Description of problem: On RHEL6 base OS, post upgrade of rhgs from 2.x/3.x to 3.1.3, volfiles are not recreated. During upgrade, glusterd is brought up with "--xlator-option *.upgrade=on -N" parameters to ensure the volfiles are regenerated w.r.t latest bits but that fails as glusterd init () fails from glusterd_check_gsync_present () with a error log saying "0-glusterd: geo-replication module not working as desired". Please note, this behaviour is not seen with RHEL7 OS. Version-Release number of selected component (if applicable): glusterfs-3.7.9-10 (rhgs-3.1.3) How reproducible: Always Additional info: As a workaround, post 'yum update' following needs to be done. 1. grep -irns "geo-replication module not working as desired" /var/log/glusterfs/etc-glusterfs-glusterd.vol.log | wc -l If the output is non-zero, then go to step 2 2. Check if glusterd instance is running or not by 'ps aux | grep glusterd', if it is, then stop the glusterd service. 3. glusterd --xlator-option *.upgrade=on -N and then proceed ahead with the rest of the steps as per the upgrade section from installation guide.
Since this issue is w.r.t gsyncd, assigning it to Kotresh.
(In reply to Atin Mukherjee from comment #0) > Description of problem: > > On RHEL6 base OS, post upgrade of rhgs from 2.x/3.x to 3.1.3, volfiles are > not recreated.

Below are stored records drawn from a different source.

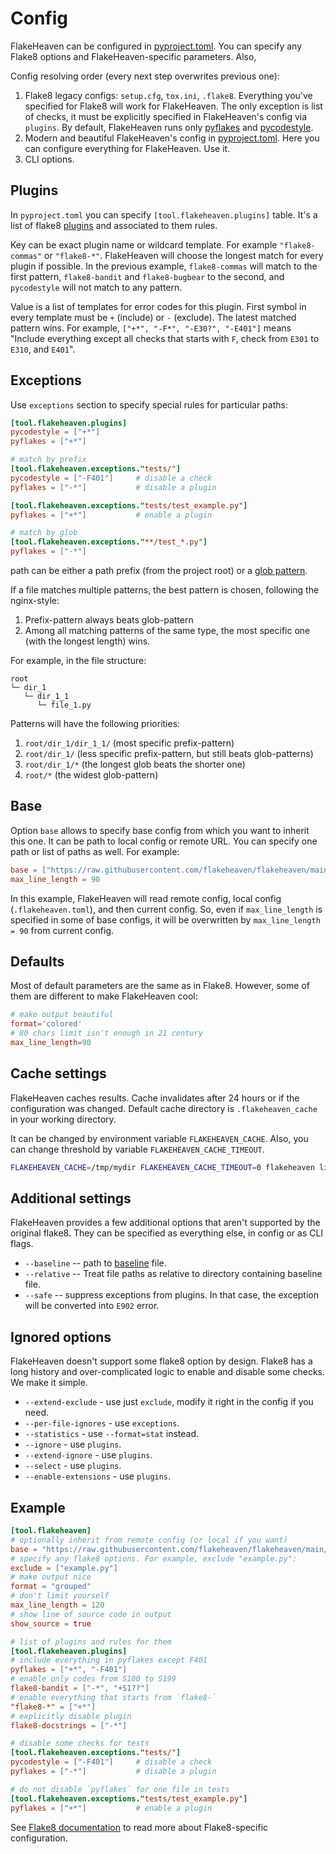 # Config

FlakeHeaven can be configured in [pyproject.toml](https://www.python.org/dev/peps/pep-0518/). You can specify any Flake8 options and FlakeHeaven-specific parameters. Also,

Config resolving order (every next step overwrites previous one):

1. Flake8 legacy configs: `setup.cfg`, `tox.ini`, `.flake8`. Everything you've specified for Flake8 will work for FlakeHeaven. The only exception is list of checks, it must be explicitly specified in FlakeHeaven's config via `plugins`. By default, FlakeHeaven runs only [pyflakes](https://github.com/PyCQA/pyflakes) and [pycodestyle](https://pypi.org/project/pycodestyle/).
1. Modern and beautiful FlakeHeaven's config in [pyproject.toml](https://www.python.org/dev/peps/pep-0518/). Here you can configure everything for FlakeHeaven. Use it.
1. CLI options.

## Plugins

In `pyproject.toml` you can specify `[tool.flakeheaven.plugins]` table. It's a list of flake8 [plugins](./plugins) and associated to them rules.

Key can be exact plugin name or wildcard template. For example `"flake8-commas"` or `"flake8-*"`. FlakeHeaven will choose the longest match for every plugin if possible. In the previous example, `flake8-commas` will match to the first pattern, `flake8-bandit` and `flake8-bugbear` to the second, and `pycodestyle` will not match to any pattern.

Value is a list of templates for error codes for this plugin. First symbol in every template must be `+` (include) or `-` (exclude). The latest matched pattern wins. For example, `["+*", "-F*", "-E30?", "-E401"]` means "Include everything except all checks that starts with `F`, check from `E301` to `E310`, and `E401`".

## Exceptions

Use `exceptions` section to specify special rules for particular paths:

```toml
[tool.flakeheaven.plugins]
pycodestyle = ["+*"]
pyflakes = ["+*"]

# match by prefix
[tool.flakeheaven.exceptions."tests/"]
pycodestyle = ["-F401"]     # disable a check
pyflakes = ["-*"]           # disable a plugin

[tool.flakeheaven.exceptions."tests/test_example.py"]
pyflakes = ["+*"]           # enable a plugin

# match by glob
[tool.flakeheaven.exceptions."**/test_*.py"]
pyflakes = ["-*"]
```

path can be either a path prefix (from the project root) or a [glob pattern](https://docs.python.org/3/library/fnmatch.html).

If a file matches multiple patterns, the best pattern is chosen, following the nginx-style:
1. Prefix-pattern always beats glob-pattern
2. Among all matching patterns of the same type, the most specific one (with the longest length) wins.

For example, in the file structure:
```
root
└─ dir_1
   └─ dir_1_1
      └─ file_1.py
```

Patterns will have the following priorities:
1. `root/dir_1/dir_1_1/` (most specific prefix-pattern)
2. `root/dir_1/` (less specific prefix-pattern, but still beats glob-patterns)
3. `root/dir_1/*` (the longest glob beats the shorter one)
4. `root/*` (the widest glob-pattern)


## Base

Option `base` allows to specify base config from which you want to inherit this one. It can be path to local config or remote URL. You can specify one path or list of paths as well. For example:

```toml
base = ["https://raw.githubusercontent.com/flakeheaven/flakeheaven/main/pyproject.toml", ".flakeheaven.toml"]
max_line_length = 90
```

In this example, FlakeHeaven will read remote config, local config (`.flakeheaven.toml`), and then current config. So, even if `max_line_length` is specified in some of base configs, it will be overwritten by `max_line_length = 90` from current config.

## Defaults

Most of default parameters are the same as in Flake8. However, some of them are different to make FlakeHeaven cool:

```toml
# make output beautiful
format='colored'
# 80 chars limit isn't enough in 21 century
max_line_length=90
```

## Cache settings

FlakeHeaven caches results. Cache invalidates after 24 hours or if the configuration was changed.
Default cache directory is `.flakeheaven_cache` in your working directory.

It can be changed by environment variable `FLAKEHEAVEN_CACHE`.
Also, you can change threshold by variable `FLAKEHEAVEN_CACHE_TIMEOUT`.
```bash
FLAKEHEAVEN_CACHE=/tmp/mydir FLAKEHEAVEN_CACHE_TIMEOUT=0 flakeheaven lint
```

## Additional settings

FlakeHeaven provides a few additional options that aren't supported by the original flake8. They can be specified as everything else, in config or as CLI flags.

+ `--baseline` -- path to [baseline](commands/baseline) file.
+ `--relative` -- Treat file paths as relative to directory containing baseline file.
+ `--safe` -- suppress exceptions from plugins. In that case, the exception will be converted into `E902` error.

## Ignored options

FlakeHeaven doesn't support some flake8 option by design. Flake8 has a long history and over-complicated logic to enable and disable some checks. We make it simple.

+ `--extend-exclude` - use just `exclude`, modify it right in the config if you need.
+ `--per-file-ignores` - use `exceptions`.
+ `--statistics` - use `--format=stat` instead.
+ `--ignore` - use `plugins`.
+ `--extend-ignore` - use `plugins`.
+ `--select` - use `plugins`.
+ `--enable-extensions` - use `plugins`.

## Example

```toml
[tool.flakeheaven]
# optionally inherit from remote config (or local if you want)
base = "https://raw.githubusercontent.com/flakeheaven/flakeheaven/main/pyproject.toml"
# specify any flake8 options. For example, exclude "example.py":
exclude = ["example.py"]
# make output nice
format = "grouped"
# don't limit yourself
max_line_length = 120
# show line of source code in output
show_source = true

# list of plugins and rules for them
[tool.flakeheaven.plugins]
# include everything in pyflakes except F401
pyflakes = ["+*", "-F401"]
# enable only codes from S100 to S199
flake8-bandit = ["-*", "+S1??"]
# enable everything that starts from `flake8-`
"flake8-*" = ["+*"]
# explicitly disable plugin
flake8-docstrings = ["-*"]

# disable some checks for tests
[tool.flakeheaven.exceptions."tests/"]
pycodestyle = ["-F401"]     # disable a check
pyflakes = ["-*"]           # disable a plugin

# do not disable `pyflakes` for one file in tests
[tool.flakeheaven.exceptions."tests/test_example.py"]
pyflakes = ["+*"]           # enable a plugin
```

See [Flake8 documentation](http://flake8.pycqa.org/en/latest/user/configuration.html) to read more about Flake8-specific configuration.
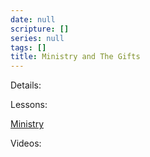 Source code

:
 ```yaml
---
date: null
scripture: []
series: null
tags: []
title: Ministry and The Gifts
---
```



Details:

Lessons:

[Ministry](https://www.evernote.com/shard/s95/sh/ce5283bd-2764-4088-ac26-1375f4ff89a5/e37221311d6581115f6392cc83947240)

Videos:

During upgrade, glusterd is brought up with "--xlator-option > *.upgrade=on -N" parameters to ensure the volfiles are regenerated w.r.t > latest bits but that fails as glusterd init () fails from > glusterd_check_gsync_present () with a error log saying "0-glusterd: > geo-replication module not working as desired". A correction here, we hit this problem only when bits are upgraded from rhgs-3.0.4 to rhgs-3.1.3. > > Please note, this behaviour is not seen with RHEL7 OS. > > Version-Release number of selected component (if applicable): > glusterfs-3.7.9-10 (rhgs-3.1.3) > > How reproducible: > Always > > Additional info: > > As a workaround, post 'yum update' following needs to be done. > 1. grep -irns "geo-replication module not working as desired" > /var/log/glusterfs/etc-glusterfs-glusterd.vol.log | wc -l > > If the output is non-zero, then go to step 2 > > 2. Check if glusterd instance is running or not by 'ps aux | grep glusterd', > if it is, then stop the glusterd service. > > 3. glusterd --xlator-option *.upgrade=on -N > > and then proceed ahead with the rest of the steps as per the upgrade section > from installation guide.
Analysis: From the analysis, it is found out that, the 'glusterd --xlator-option *.upgrade=on -N" which is executed during yum update is failed while executing "gsyncd --version" via runner interface. Hence new volfiles are not generated. It is found out that the child process in runner interface which is responsible for calling "gsyncd" via execvp is failed before calling execvp. It happens only when glusterd is called via yum during upgrade. From QE testing it is also found out that it happens on RHEL6 and not in RHEL7. We need to do further analysis to find out whether is this the issue with selinux settings in RHEL6. I will update with further findings. Thanks, Kotresh
@Karthick - Could you please also update us on the status of the offline upgrade test as well?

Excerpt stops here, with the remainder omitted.